TASK TO CARRY OUT:
Restate word for word the lines of the entries below, starting with the line that holds "<p>Canonical's Store team" and ending with the line that holds "<p>We have some", and no others.

━━━ DATA EXTRACTS ━━━

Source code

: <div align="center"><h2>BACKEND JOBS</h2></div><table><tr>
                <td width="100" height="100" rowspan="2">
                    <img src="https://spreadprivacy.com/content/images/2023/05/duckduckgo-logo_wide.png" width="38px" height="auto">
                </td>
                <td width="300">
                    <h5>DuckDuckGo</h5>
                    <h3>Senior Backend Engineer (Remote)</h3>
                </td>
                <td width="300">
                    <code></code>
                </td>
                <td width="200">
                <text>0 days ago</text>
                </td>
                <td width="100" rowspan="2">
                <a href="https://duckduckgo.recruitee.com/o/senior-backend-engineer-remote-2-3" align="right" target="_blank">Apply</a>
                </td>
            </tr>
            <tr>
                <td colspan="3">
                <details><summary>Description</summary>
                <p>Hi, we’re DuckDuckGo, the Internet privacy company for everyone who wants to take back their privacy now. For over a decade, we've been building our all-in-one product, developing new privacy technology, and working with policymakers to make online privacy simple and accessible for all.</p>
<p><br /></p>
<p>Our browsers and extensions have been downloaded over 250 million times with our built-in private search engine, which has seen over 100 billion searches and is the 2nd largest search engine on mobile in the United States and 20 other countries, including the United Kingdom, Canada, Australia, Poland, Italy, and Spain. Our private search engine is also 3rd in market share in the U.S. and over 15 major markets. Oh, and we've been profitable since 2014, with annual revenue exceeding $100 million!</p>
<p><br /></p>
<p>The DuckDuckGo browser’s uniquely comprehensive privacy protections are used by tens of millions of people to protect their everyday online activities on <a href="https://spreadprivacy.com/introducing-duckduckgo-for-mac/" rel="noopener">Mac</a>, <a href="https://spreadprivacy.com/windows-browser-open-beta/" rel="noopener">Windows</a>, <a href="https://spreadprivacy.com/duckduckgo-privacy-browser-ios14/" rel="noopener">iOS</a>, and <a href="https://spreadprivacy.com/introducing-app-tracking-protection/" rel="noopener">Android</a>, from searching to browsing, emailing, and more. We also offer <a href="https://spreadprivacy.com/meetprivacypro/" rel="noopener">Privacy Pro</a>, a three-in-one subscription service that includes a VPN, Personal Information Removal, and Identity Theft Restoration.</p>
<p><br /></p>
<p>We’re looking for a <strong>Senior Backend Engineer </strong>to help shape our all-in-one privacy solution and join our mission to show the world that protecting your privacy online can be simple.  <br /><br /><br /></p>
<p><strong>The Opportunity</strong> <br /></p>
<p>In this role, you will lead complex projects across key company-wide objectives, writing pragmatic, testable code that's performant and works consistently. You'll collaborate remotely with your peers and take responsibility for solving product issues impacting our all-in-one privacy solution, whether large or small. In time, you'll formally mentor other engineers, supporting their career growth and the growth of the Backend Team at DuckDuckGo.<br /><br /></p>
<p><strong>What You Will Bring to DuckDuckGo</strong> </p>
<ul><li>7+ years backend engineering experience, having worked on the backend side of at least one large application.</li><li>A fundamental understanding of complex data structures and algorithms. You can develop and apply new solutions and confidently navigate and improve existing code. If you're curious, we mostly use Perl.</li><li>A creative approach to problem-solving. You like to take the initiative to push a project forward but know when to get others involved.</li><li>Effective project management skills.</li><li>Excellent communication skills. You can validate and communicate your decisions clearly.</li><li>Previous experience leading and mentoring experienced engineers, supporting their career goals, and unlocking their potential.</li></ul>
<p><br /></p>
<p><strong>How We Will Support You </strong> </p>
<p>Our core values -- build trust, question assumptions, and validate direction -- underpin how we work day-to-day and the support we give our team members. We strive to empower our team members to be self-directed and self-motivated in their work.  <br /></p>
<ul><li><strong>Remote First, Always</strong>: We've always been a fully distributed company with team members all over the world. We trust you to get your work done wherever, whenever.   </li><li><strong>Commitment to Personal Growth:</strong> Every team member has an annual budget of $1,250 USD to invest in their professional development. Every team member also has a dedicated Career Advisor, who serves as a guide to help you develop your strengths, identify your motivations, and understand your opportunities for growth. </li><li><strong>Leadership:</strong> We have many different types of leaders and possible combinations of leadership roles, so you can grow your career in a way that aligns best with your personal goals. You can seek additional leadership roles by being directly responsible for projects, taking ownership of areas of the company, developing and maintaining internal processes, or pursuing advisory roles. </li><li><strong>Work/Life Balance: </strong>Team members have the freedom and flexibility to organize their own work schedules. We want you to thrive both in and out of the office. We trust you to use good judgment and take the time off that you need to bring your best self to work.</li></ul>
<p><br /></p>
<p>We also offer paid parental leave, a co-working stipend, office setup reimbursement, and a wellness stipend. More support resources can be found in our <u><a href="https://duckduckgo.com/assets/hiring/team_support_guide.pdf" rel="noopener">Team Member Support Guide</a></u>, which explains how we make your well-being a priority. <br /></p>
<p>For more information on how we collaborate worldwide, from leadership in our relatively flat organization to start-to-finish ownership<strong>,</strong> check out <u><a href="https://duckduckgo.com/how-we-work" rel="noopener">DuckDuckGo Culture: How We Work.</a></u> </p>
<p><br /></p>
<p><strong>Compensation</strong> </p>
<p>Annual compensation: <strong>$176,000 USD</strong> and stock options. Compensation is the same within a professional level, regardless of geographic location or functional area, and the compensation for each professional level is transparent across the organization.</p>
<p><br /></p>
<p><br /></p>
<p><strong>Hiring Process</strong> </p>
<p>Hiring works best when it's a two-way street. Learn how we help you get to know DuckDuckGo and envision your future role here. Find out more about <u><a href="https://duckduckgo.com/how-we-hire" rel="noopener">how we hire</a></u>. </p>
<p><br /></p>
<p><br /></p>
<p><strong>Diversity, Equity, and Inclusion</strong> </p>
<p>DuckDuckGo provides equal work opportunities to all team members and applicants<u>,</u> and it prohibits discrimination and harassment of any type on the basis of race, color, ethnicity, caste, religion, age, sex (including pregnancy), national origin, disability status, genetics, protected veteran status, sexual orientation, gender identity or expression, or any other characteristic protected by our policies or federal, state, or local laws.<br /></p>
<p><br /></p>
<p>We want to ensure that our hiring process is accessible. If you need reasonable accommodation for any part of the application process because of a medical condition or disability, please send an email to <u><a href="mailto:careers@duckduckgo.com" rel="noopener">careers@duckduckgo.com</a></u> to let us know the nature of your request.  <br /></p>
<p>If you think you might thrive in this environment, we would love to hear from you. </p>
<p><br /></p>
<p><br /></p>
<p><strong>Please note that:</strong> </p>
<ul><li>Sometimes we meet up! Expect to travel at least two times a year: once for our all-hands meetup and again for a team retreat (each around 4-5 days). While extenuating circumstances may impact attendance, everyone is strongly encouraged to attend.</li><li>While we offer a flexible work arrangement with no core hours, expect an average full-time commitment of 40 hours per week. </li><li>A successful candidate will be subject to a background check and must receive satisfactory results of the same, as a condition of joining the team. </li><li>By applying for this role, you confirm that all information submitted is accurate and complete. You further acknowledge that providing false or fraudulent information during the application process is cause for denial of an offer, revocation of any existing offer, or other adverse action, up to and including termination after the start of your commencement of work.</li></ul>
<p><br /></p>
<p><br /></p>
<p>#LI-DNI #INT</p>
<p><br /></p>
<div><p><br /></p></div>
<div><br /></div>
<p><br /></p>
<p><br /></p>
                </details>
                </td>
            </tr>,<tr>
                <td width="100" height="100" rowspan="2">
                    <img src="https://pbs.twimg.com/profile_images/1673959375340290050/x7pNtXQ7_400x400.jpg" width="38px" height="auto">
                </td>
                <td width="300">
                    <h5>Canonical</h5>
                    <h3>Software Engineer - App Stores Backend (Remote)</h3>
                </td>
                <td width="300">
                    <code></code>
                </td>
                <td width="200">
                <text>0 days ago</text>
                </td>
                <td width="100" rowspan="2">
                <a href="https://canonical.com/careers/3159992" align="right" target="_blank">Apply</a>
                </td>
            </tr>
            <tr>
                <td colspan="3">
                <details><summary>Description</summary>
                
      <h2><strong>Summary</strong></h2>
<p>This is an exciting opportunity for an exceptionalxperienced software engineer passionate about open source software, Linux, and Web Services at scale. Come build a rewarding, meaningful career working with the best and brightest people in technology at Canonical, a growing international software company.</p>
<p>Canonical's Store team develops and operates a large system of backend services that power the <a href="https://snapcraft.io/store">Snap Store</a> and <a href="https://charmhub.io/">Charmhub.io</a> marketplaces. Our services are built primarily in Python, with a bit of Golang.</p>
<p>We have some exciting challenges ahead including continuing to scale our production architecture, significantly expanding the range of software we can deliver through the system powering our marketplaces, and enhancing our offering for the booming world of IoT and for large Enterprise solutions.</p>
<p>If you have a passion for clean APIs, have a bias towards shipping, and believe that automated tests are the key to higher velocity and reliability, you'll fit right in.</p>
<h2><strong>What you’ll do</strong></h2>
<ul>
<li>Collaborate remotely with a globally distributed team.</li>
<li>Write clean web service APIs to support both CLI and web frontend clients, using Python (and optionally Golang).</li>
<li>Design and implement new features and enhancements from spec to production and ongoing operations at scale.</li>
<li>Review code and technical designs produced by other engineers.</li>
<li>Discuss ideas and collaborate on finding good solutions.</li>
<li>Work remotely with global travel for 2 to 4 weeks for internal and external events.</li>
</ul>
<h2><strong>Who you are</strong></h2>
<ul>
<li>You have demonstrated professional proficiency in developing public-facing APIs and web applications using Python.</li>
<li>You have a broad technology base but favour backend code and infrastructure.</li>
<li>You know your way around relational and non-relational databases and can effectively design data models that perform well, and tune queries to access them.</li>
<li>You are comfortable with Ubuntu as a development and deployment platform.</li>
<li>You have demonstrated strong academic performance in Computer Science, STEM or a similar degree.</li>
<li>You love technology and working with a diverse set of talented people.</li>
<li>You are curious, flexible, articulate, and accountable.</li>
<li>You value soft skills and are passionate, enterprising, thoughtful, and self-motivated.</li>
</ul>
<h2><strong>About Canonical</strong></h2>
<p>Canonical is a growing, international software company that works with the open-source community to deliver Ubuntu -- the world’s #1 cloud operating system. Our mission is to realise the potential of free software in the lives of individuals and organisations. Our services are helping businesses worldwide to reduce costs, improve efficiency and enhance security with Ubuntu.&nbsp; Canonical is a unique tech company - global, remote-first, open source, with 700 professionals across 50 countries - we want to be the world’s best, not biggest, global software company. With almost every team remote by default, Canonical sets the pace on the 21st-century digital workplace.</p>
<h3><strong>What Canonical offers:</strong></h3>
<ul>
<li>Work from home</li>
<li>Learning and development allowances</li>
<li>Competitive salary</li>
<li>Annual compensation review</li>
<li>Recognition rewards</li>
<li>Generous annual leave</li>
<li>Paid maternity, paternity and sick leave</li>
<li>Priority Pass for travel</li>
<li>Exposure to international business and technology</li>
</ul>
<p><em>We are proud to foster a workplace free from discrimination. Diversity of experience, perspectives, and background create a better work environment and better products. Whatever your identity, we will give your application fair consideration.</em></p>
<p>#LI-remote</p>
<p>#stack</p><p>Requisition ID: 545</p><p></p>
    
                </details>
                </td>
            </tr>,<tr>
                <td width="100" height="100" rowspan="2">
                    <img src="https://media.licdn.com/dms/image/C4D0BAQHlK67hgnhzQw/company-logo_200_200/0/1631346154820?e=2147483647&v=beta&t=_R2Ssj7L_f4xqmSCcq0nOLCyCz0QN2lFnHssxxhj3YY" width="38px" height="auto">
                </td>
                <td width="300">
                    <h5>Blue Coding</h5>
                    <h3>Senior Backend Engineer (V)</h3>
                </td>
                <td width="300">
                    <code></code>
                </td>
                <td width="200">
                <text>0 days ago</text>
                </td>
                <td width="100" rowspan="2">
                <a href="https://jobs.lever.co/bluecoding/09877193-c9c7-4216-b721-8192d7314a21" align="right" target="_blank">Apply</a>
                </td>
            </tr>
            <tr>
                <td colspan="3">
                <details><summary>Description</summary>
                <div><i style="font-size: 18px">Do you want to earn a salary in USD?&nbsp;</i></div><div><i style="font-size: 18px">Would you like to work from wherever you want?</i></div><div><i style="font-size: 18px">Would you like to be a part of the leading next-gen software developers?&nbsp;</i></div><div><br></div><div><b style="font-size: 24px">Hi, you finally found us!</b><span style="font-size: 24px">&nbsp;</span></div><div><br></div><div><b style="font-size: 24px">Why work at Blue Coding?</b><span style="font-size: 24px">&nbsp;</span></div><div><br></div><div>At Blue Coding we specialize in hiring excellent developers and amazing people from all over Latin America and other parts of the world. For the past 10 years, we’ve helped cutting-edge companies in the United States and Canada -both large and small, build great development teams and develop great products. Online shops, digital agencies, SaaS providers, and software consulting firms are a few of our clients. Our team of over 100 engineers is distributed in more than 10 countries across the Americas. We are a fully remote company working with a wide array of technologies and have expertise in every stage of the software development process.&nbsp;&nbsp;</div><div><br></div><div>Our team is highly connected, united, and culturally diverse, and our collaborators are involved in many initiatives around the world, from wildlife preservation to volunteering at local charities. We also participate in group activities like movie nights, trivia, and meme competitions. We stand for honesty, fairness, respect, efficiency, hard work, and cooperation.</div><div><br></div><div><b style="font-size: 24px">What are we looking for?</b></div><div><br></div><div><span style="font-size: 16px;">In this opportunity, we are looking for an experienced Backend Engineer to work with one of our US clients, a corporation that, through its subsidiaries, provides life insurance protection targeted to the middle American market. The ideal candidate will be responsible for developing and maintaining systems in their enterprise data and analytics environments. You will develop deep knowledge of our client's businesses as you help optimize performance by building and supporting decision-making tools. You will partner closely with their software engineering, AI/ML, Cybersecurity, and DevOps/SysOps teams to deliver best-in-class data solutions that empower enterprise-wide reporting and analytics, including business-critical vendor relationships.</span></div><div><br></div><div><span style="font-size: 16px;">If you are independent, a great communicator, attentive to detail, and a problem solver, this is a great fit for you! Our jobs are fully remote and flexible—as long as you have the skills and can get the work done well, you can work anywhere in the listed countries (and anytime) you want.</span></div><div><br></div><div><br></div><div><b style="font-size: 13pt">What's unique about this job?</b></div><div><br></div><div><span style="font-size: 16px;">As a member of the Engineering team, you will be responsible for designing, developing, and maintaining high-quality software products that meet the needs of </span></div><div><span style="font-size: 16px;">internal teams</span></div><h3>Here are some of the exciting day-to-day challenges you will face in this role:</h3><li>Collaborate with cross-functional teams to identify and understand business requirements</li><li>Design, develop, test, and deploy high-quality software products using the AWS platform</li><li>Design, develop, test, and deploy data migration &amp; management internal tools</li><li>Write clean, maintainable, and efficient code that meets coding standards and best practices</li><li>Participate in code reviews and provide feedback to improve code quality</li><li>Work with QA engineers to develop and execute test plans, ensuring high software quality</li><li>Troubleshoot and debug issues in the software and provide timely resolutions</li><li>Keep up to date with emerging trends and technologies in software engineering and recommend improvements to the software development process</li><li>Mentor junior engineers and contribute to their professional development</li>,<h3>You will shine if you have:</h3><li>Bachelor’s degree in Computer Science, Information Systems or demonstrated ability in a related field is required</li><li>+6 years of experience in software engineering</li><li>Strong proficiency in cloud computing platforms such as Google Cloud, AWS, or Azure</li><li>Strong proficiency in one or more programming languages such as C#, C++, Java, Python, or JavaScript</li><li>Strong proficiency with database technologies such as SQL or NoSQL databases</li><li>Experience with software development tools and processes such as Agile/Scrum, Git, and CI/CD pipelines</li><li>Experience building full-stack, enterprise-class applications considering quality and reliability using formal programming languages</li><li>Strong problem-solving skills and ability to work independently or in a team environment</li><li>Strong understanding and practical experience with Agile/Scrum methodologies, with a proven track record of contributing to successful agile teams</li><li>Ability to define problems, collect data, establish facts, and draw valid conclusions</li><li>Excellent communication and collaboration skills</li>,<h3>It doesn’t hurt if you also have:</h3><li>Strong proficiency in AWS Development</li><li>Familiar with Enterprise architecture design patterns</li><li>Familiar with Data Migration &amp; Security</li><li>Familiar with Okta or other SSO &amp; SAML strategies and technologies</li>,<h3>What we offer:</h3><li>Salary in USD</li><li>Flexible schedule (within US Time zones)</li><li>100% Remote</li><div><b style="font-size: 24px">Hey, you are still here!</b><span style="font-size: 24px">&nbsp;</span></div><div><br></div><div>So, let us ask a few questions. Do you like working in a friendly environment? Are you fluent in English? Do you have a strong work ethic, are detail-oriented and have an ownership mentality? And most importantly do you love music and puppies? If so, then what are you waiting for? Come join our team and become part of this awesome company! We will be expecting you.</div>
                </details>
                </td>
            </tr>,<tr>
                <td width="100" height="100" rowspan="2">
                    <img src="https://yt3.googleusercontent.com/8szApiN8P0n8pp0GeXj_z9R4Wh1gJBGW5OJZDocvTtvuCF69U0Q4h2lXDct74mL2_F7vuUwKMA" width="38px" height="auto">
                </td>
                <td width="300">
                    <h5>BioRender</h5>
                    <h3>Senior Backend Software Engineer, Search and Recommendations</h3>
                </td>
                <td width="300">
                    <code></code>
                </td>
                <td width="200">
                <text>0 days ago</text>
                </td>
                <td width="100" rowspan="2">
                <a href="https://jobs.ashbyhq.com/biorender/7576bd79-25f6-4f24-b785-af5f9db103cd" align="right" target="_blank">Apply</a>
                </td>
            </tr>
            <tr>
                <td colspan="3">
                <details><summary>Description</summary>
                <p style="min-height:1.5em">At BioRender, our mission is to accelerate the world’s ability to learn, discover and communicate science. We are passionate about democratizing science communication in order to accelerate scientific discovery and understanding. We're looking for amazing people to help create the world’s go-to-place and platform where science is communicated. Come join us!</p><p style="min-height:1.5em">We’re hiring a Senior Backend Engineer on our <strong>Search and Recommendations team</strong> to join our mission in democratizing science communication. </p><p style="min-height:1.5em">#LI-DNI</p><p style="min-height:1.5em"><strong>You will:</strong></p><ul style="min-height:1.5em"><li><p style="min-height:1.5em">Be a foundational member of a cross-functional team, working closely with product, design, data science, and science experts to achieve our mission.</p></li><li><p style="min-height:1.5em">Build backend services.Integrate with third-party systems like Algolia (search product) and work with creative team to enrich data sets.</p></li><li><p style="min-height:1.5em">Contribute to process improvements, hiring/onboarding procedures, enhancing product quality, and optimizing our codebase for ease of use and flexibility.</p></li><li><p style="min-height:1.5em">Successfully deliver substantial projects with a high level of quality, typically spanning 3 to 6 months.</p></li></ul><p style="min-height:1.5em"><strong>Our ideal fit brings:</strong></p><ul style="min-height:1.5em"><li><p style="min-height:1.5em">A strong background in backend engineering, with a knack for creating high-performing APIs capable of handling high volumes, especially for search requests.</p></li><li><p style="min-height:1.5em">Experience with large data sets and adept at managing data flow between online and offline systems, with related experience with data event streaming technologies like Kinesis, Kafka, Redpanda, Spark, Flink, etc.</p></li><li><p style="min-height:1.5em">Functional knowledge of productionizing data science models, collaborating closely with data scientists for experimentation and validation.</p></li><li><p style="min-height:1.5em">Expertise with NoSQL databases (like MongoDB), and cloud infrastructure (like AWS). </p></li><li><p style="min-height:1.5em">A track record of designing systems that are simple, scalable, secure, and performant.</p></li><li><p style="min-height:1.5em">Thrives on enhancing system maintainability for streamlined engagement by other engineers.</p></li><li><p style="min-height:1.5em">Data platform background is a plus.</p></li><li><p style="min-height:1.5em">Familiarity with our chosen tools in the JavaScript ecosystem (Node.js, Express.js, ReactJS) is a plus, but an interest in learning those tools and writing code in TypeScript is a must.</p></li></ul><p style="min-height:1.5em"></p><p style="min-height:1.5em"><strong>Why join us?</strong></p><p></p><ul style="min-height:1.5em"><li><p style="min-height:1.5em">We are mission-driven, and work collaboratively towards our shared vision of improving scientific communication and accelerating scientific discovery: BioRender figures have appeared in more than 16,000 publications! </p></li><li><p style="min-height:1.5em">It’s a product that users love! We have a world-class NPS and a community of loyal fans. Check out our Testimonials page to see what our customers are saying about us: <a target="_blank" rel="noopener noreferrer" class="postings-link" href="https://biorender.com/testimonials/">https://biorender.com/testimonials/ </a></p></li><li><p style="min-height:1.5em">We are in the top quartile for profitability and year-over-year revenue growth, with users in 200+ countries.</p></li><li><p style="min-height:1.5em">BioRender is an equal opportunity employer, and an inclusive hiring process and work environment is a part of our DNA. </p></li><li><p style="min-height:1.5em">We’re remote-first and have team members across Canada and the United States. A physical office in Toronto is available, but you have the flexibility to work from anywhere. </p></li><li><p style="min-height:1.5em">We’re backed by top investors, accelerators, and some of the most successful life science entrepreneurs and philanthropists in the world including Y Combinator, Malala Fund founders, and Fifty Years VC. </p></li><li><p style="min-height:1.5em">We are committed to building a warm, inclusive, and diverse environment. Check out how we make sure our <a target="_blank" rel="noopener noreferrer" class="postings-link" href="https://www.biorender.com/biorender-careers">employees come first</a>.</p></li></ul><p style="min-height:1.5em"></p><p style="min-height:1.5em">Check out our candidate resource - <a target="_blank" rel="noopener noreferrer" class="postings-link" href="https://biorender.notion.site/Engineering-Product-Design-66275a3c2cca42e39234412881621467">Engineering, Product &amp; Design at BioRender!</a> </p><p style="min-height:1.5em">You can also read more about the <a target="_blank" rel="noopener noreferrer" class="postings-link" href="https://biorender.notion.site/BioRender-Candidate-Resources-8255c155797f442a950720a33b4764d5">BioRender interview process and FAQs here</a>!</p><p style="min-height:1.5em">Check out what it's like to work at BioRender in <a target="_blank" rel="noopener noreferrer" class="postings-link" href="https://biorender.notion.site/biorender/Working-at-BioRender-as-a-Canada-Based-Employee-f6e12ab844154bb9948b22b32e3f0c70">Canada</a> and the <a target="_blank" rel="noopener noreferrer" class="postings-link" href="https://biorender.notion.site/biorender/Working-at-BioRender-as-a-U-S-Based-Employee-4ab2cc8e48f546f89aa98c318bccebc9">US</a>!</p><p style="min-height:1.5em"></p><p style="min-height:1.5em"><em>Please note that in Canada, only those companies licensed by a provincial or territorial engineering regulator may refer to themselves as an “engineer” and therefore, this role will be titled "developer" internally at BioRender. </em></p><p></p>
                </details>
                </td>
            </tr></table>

━━━

REPLY TO THE TASK:
<p>Canonical's Store team develops and operates a large system of backend services that power the <a href="https://snapcraft.io/store">Snap Store</a> and <a href="https://charmhub.io/">Charmhub.io</a> marketplaces. Our services are built primarily in Python, with a bit of Golang.</p>
<p>We have some exciting challenges ahead including continuing to scale our production architecture, significantly expanding the range of software we can deliver through the system powering our marketplaces, and enhancing our offering for the booming world of IoT and for large Enterprise solutions.</p>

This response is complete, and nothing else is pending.